Time is the one currency you can never make back. Once it’s spent, it’s gone forever. Going into the last few days before the San Diego Burger Battle, I’d invested a good deal of chrono currency preparing for the big day, August 9th. Game time loomed and it was time to face the competition on the field of battle.
Taking the High Ground
Which was actually a parking lot but battlefield sounds more dramatic. I knew from working with Doug Keiles and Jonathan C. Kay at the Bare Bones Barbecue Competition that getting there early was vital. Not only do you get your choice of spaces, you get the one closest to the turn-in booth. That way, your walk is shorter giving you precious extra seconds that can make the difference between a last-second turn-in and a DQ. My assistant, Sam Taylor, and I arrived at the competition site, Carddine Home Resort Products in San Marcos, in plenty of time to get the space we wanted, a straight hole shot from the turn-in desk.
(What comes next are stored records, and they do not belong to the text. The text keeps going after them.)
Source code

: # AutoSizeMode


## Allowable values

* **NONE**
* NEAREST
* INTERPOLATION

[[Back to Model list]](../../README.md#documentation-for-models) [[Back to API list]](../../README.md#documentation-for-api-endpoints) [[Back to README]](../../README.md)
We weren’t the very first boots on the ground but we had plenty of time to set up before the competitors’ meeting. The canopy went up, we positioned our 6-foot table under it, and started setting out all the implements in our arsenal for building what we hoped would win a Golden Ticket to the World Food Championships burger event in Vegas. Keeping everything organized at this phase is vital. Looking for tongs or spices eats time and we only had two hours from lighting the coals to turn-in. I grouped together items I’d be using at the same phase into little groups (sauces and spices next to the mixing bowl for the patties, condiment next to the ciabatta rolls, slaw and sliced ginger toppings together, etc). Sam did the same for the Weber grill we’d be cooking on, then it was off to the meeting.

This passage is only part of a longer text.